The short answer is “more than I used to, but still far less than I’d like”. It’s like there are two levels of belief for me (although I know I’m not alone in this). There are things I know in my head, I believe them, but sometimes I think I must forget them. Sometimes the love of God and the sheer grace of the Gospel hits me right in the chest. It hits me. It’s real. It’s really real. He’s really real and He loves me more than I could imagine. As for my tendency to “forget” I put it down to my sinful nature. I’m proud and sometimes I really think a lot of myself. Sometimes I’m just more comfortable leaning on religion to make me feel like a better person, like I’m some how good enough to deserve the blessings of God. That’s a serious underestimation of just how muchGod loves and blesses me as well as a serious overestimation of my own righteousness.
How do I misuse the Law?
Well, the point of the Law, I think, is to point us to the Gospel. The Law is tough, too tough to keep. The Law shows us that we have all messed up. The Law shows us our need and the Gospel shows us that the need has been met in Jesus.
I misuse the Law by treating it as as some kind of pick-a-mix, taking what I want. I pick the laws I consider easy to keep and use them to make myself feel better. I make myself feel like I don’t really need Jesus, like I can manage this on my own. When I really look at this it is nothing less than turning my back on my Saviour to satisfy my own pride. I’m proud. Deep down. Right to the core. Proud.
The Law is not meant to be treated as a pick-a-mix and it is not meant to make us feel good about how well we can manage it. We simply cannot manage it, it’s too hard and the burden is too heavy. The Law shows us our need, Jesus has met that need.
Now we know that the law is good, if one uses it lawfully, (1 Timothy 1:8 ESV)
I wrote “1 Timothy 1:8″ in my notebook, that’s all. So I’m not quite sure what I’m supposed to do with this verse because I’ve forgotten. I guess I’m to just think about it and journal my thoughts.

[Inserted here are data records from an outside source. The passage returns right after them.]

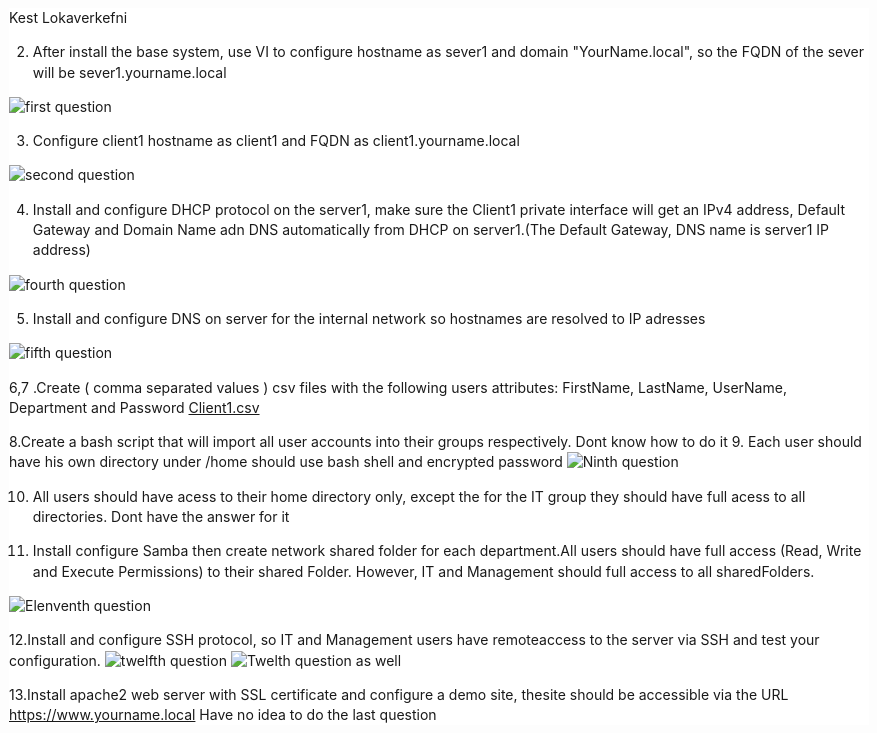 Kest Lokaverkefni 

2. After install the base system, use VI to configure hostname as sever1 and domain "YourName.local", so the FQDN of the sever will be sever1.yourname.local
<img width="1440" alt="first question" src="https://user-images.githubusercontent.com/89973943/156213782-e9754370-81b1-4da3-851d-15024e0a03d7.png">

3. Configure client1 hostname as client1 and FQDN as client1.yourname.local
<img width="1440" alt="second question" src="https://user-images.githubusercontent.com/89973943/156214769-3c60d22a-1b80-4302-b028-1dc0bedf7d69.png">

4. Install and configure DHCP protocol on the server1, make sure the Client1 private interface will get an IPv4 address, Default Gateway and Domain Name adn DNS automatically from DHCP on server1.(The Default Gateway, DNS name is server1 IP address)
<img width="874" alt="fourth question" src="https://user-images.githubusercontent.com/89973943/156215900-d0a3a697-247e-46ea-b5cb-ba678d88b0fc.png">

5. Install and configure DNS on server for the internal network so hostnames are resolved to IP adresses
<img width="829" alt="fifth question" src="https://user-images.githubusercontent.com/89973943/156216309-69ba8c02-e248-49f4-baad-43d105bd38ee.png">

6,7 .Create ( comma separated values ) csv files with the following users attributes: FirstName, LastName, UserName, Department and Password
[Client1.csv](https://github.com/Hoang0208/Hoang0208/files/8163618/Client1.csv)

8.Create a bash script that will import all user accounts into their groups respectively. 
 Dont know how to do it 
9. Each user should have his own directory under /home should use bash shell and encrypted password
<img width="1116" alt="Ninth question" src="https://user-images.githubusercontent.com/89973943/156221581-6b0ecd63-a0f9-4fce-a8b4-f2ee1c1895b5.png">

10. All users should have acess to their home directory only, except the for the IT group they should have full acess to all directories.
Dont have the answer for it 

11. Install configure Samba then create network shared folder for each department.All users should have full access (Read, Write and Execute Permissions) to their
shared Folder. However, IT and Management should full access to all sharedFolders.
<img width="640" alt="Elenventh question" src="https://user-images.githubusercontent.com/89973943/156228168-b6715bf4-34d0-48fb-afab-9cdf4d6cd316.png">

12.Install and configure SSH protocol, so IT and Management users have remoteaccess to the server via SSH and test your configuration. 
<img width="803" alt="twelfth question" src="https://user-images.githubusercontent.com/89973943/156228892-8dbd1ded-d173-4d98-9288-378d2bde9fcf.png">
<img width="798" alt="Twelth question as well" src="https://user-images.githubusercontent.com/89973943/156230443-dd7b8c6a-1aca-4da4-8d42-34b2a6b5cf48.png">


13.Install apache2 web server with SSL certificate and configure a demo site, thesite should be accessible via the URL https://www.yourname.local
Have no idea to do the last question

The Law is good if it is used lawfully, or properly. The Law is good as long as it is used as it is supposed to be used, and as I said earlier I think the point of the Law is to point us to the Gospel. The Law is good as long as we remember what a rubbish job we all do of keeping it, as long as we remember we cannot treat it as pick-a-mix and feel self-righteous about how well we’re doing without Jesus. The Law is not there to show us that we are better than “those sinners”, the Law is there to show us that we are “those sinners” and point us to the Gospel where we find out that us sinners have been blessed to be called the beloved children of God.